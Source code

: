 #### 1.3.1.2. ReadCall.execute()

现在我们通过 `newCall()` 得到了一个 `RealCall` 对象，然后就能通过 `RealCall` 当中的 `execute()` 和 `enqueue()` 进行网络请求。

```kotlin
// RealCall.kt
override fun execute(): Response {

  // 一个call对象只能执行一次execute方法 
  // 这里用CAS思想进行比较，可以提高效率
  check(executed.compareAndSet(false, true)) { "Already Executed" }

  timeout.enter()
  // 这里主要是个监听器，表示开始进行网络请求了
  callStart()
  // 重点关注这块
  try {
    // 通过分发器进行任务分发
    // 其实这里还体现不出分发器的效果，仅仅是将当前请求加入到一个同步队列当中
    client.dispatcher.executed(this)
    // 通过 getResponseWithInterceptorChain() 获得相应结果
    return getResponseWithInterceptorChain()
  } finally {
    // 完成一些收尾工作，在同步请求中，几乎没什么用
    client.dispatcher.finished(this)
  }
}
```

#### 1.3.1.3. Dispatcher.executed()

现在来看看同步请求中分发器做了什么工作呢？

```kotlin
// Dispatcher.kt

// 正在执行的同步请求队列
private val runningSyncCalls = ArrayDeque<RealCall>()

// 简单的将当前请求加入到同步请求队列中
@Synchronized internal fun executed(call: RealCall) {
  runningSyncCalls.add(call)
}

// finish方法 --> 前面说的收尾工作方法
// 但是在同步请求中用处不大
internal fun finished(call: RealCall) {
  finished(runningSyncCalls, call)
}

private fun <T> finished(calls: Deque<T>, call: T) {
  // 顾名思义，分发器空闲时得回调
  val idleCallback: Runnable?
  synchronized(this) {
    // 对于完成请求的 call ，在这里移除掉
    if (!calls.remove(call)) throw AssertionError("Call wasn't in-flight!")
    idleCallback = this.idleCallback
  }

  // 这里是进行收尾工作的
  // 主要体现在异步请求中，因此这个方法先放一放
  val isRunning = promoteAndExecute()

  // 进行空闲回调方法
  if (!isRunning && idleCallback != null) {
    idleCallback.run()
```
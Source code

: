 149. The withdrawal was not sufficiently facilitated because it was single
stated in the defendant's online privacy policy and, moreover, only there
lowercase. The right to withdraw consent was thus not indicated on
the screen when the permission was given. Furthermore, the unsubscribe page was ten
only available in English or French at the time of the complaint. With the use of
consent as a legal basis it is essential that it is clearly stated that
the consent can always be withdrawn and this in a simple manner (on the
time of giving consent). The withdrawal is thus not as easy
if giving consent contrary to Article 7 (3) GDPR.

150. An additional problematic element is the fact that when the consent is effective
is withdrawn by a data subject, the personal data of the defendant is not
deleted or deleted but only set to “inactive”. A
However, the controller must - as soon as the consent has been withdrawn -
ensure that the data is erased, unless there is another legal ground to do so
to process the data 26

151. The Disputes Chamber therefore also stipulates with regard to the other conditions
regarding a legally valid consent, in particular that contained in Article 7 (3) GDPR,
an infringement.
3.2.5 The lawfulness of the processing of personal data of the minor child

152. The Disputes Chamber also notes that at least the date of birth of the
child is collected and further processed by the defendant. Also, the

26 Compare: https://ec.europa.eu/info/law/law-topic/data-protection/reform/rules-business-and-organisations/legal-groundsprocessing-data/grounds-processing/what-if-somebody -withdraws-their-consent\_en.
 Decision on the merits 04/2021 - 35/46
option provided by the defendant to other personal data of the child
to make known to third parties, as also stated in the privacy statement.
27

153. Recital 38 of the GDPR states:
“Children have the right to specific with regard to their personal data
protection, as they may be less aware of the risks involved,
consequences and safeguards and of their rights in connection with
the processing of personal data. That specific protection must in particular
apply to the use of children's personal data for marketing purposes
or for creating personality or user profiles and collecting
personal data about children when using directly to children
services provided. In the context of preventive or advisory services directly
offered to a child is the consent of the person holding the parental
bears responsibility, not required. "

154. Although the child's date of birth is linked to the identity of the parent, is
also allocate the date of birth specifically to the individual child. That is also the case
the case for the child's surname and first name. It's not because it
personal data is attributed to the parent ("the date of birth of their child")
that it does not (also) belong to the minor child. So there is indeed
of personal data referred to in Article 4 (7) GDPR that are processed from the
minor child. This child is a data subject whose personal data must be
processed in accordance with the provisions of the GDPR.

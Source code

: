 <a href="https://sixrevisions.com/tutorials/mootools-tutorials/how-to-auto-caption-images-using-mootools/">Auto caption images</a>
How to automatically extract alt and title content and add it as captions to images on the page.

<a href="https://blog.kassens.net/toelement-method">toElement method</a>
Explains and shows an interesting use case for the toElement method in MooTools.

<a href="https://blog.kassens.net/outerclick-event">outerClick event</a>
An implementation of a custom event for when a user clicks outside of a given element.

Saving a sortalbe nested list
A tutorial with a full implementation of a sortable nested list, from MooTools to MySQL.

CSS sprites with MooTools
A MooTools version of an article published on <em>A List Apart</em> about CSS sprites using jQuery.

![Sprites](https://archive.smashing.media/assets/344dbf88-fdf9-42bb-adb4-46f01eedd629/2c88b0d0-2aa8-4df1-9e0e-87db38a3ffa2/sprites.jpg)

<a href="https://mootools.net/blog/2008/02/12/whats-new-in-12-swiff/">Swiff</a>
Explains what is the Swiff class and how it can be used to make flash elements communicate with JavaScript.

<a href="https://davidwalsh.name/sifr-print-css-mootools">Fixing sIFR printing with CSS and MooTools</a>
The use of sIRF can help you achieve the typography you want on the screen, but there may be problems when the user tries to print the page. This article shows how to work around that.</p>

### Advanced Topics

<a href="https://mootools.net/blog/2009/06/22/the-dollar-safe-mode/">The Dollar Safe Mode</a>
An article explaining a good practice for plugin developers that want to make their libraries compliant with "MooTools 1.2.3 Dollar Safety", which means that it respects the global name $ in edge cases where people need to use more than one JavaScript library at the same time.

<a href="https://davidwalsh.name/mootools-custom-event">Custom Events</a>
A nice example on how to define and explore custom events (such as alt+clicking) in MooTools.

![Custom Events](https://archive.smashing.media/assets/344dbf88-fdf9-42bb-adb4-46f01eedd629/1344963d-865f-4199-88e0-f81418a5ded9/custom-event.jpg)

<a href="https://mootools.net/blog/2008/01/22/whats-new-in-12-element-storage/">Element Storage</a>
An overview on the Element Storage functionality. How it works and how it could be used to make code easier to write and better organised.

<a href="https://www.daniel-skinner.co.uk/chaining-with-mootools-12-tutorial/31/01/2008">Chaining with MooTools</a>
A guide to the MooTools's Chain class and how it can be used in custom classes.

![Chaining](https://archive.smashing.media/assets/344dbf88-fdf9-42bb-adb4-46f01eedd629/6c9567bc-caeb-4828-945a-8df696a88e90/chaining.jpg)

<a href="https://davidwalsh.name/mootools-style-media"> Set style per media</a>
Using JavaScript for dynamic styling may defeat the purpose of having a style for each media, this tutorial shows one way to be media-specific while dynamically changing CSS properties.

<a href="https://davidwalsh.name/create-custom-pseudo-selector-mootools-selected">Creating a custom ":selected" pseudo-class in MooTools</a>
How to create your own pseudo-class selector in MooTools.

*Exercise directions*
Word for word and line for line, give the material again.

*Task answer*
Source code

: #### 1.3.1.2. ReadCall.execute()

现在我们通过 `newCall()` 得到了一个 `RealCall` 对象，然后就能通过 `RealCall` 当中的 `execute()` 和 `enqueue()` 进行网络请求。

```kotlin
// RealCall.kt
override fun execute(): Response {

  // 一个call对象只能执行一次execute方法 
  // 这里用CAS思想进行比较，可以提高效率
  check(executed.compareAndSet(false, true)) { "Already Executed" }

  timeout.enter()
  // 这里主要是个监听器，表示开始进行网络请求了
  callStart()
  // 重点关注这块
  try {
    // 通过分发器进行任务分发
    // 其实这里还体现不出分发器的效果，仅仅是将当前请求加入到一个同步队列当中
    client.dispatcher.executed(this)
    // 通过 getResponseWithInterceptorChain() 获得相应结果
    return getResponseWithInterceptorChain()
  } finally {
    // 完成一些收尾工作，在同步请求中，几乎没什么用
    client.dispatcher.finished(this)
  }
}
```

#### 1.3.1.3. Dispatcher.executed()

现在来看看同步请求中分发器做了什么工作呢？

```kotlin
// Dispatcher.kt

// 正在执行的同步请求队列
private val runningSyncCalls = ArrayDeque<RealCall>()

// 简单的将当前请求加入到同步请求队列中
@Synchronized internal fun executed(call: RealCall) {
  runningSyncCalls.add(call)
}

// finish方法 --> 前面说的收尾工作方法
// 但是在同步请求中用处不大
internal fun finished(call: RealCall) {
  finished(runningSyncCalls, call)
}

private fun <T> finished(calls: Deque<T>, call: T) {
  // 顾名思义，分发器空闲时得回调
  val idleCallback: Runnable?
  synchronized(this) {
    // 对于完成请求的 call ，在这里移除掉
    if (!calls.remove(call)) throw AssertionError("Call wasn't in-flight!")
    idleCallback = this.idleCallback
  }

  // 这里是进行收尾工作的
  // 主要体现在异步请求中，因此这个方法先放一放
  val isRunning = promoteAndExecute()

  // 进行空闲回调方法
  if (!isRunning && idleCallback != null) {
    idleCallback.run()
```
Source code

: 149. The withdrawal was not sufficiently facilitated because it was single
stated in the defendant's online privacy policy and, moreover, only there
lowercase. The right to withdraw consent was thus not indicated on
the screen when the permission was given. Furthermore, the unsubscribe page was ten
only available in English or French at the time of the complaint. With the use of
consent as a legal basis it is essential that it is clearly stated that
the consent can always be withdrawn and this in a simple manner (on the
time of giving consent). The withdrawal is thus not as easy
if giving consent contrary to Article 7 (3) GDPR.

150. An additional problematic element is the fact that when the consent is effective
is withdrawn by a data subject, the personal data of the defendant is not
deleted or deleted but only set to “inactive”. A
However, the controller must - as soon as the consent has been withdrawn -
ensure that the data is erased, unless there is another legal ground to do so
to process the data 26

151. The Disputes Chamber therefore also stipulates with regard to the other conditions
regarding a legally valid consent, in particular that contained in Article 7 (3) GDPR,
an infringement.
3.2.5 The lawfulness of the processing of personal data of the minor child

152. The Disputes Chamber also notes that at least the date of birth of the
child is collected and further processed by the defendant. Also, the

26 Compare: https://ec.europa.eu/info/law/law-topic/data-protection/reform/rules-business-and-organisations/legal-groundsprocessing-data/grounds-processing/what-if-somebody -withdraws-their-consent\_en.
 Decision on the merits 04/2021 - 35/46
option provided by the defendant to other personal data of the child
to make known to third parties, as also stated in the privacy statement.
27

153. Recital 38 of the GDPR states:
“Children have the right to specific with regard to their personal data
protection, as they may be less aware of the risks involved,
consequences and safeguards and of their rights in connection with
the processing of personal data. That specific protection must in particular
apply to the use of children's personal data for marketing purposes
or for creating personality or user profiles and collecting
personal data about children when using directly to children
services provided. In the context of preventive or advisory services directly
offered to a child is the consent of the person holding the parental
bears responsibility, not required. "

154. Although the child's date of birth is linked to the identity of the parent, is
also allocate the date of birth specifically to the individual child. That is also the case
the case for the child's surname and first name. It's not because it
personal data is attributed to the parent ("the date of birth of their child")
that it does not (also) belong to the minor child. So there is indeed
of personal data referred to in Article 4 (7) GDPR that are processed from the
minor child. This child is a data subject whose personal data must be
processed in accordance with the provisions of the GDPR.

Source code

: <a href="https://sixrevisions.com/tutorials/mootools-tutorials/how-to-auto-caption-images-using-mootools/">Auto caption images</a>
How to automatically extract alt and title content and add it as captions to images on the page.

<a href="https://blog.kassens.net/toelement-method">toElement method</a>
Explains and shows an interesting use case for the toElement method in MooTools.

<a href="https://blog.kassens.net/outerclick-event">outerClick event</a>
An implementation of a custom event for when a user clicks outside of a given element.

Saving a sortalbe nested list
A tutorial with a full implementation of a sortable nested list, from MooTools to MySQL.

CSS sprites with MooTools
A MooTools version of an article published on <em>A List Apart</em> about CSS sprites using jQuery.

![Sprites](https://archive.smashing.media/assets/344dbf88-fdf9-42bb-adb4-46f01eedd629/2c88b0d0-2aa8-4df1-9e0e-87db38a3ffa2/sprites.jpg)

<a href="https://mootools.net/blog/2008/02/12/whats-new-in-12-swiff/">Swiff</a>
Explains what is the Swiff class and how it can be used to make flash elements communicate with JavaScript.

<a href="https://davidwalsh.name/sifr-print-css-mootools">Fixing sIFR printing with CSS and MooTools</a>
The use of sIRF can help you achieve the typography you want on the screen, but there may be problems when the user tries to print the page. This article shows how to work around that.</p>

### Advanced Topics

<a href="https://mootools.net/blog/2009/06/22/the-dollar-safe-mode/">The Dollar Safe Mode</a>
An article explaining a good practice for plugin developers that want to make their libraries compliant with "MooTools 1.2.3 Dollar Safety", which means that it respects the global name $ in edge cases where people need to use more than one JavaScript library at the same time.

<a href="https://davidwalsh.name/mootools-custom-event">Custom Events</a>
A nice example on how to define and explore custom events (such as alt+clicking) in MooTools.

![Custom Events](https://archive.smashing.media/assets/344dbf88-fdf9-42bb-adb4-46f01eedd629/1344963d-865f-4199-88e0-f81418a5ded9/custom-event.jpg)

<a href="https://mootools.net/blog/2008/01/22/whats-new-in-12-element-storage/">Element Storage</a>
An overview on the Element Storage functionality. How it works and how it could be used to make code easier to write and better organised.

<a href="https://www.daniel-skinner.co.uk/chaining-with-mootools-12-tutorial/31/01/2008">Chaining with MooTools</a>
A guide to the MooTools's Chain class and how it can be used in custom classes.

![Chaining](https://archive.smashing.media/assets/344dbf88-fdf9-42bb-adb4-46f01eedd629/6c9567bc-caeb-4828-945a-8df696a88e90/chaining.jpg)

<a href="https://davidwalsh.name/mootools-style-media"> Set style per media</a>
Using JavaScript for dynamic styling may defeat the purpose of having a style for each media, this tutorial shows one way to be media-specific while dynamically changing CSS properties.

<a href="https://davidwalsh.name/create-custom-pseudo-selector-mootools-selected">Creating a custom ":selected" pseudo-class in MooTools</a>
How to create your own pseudo-class selector in MooTools.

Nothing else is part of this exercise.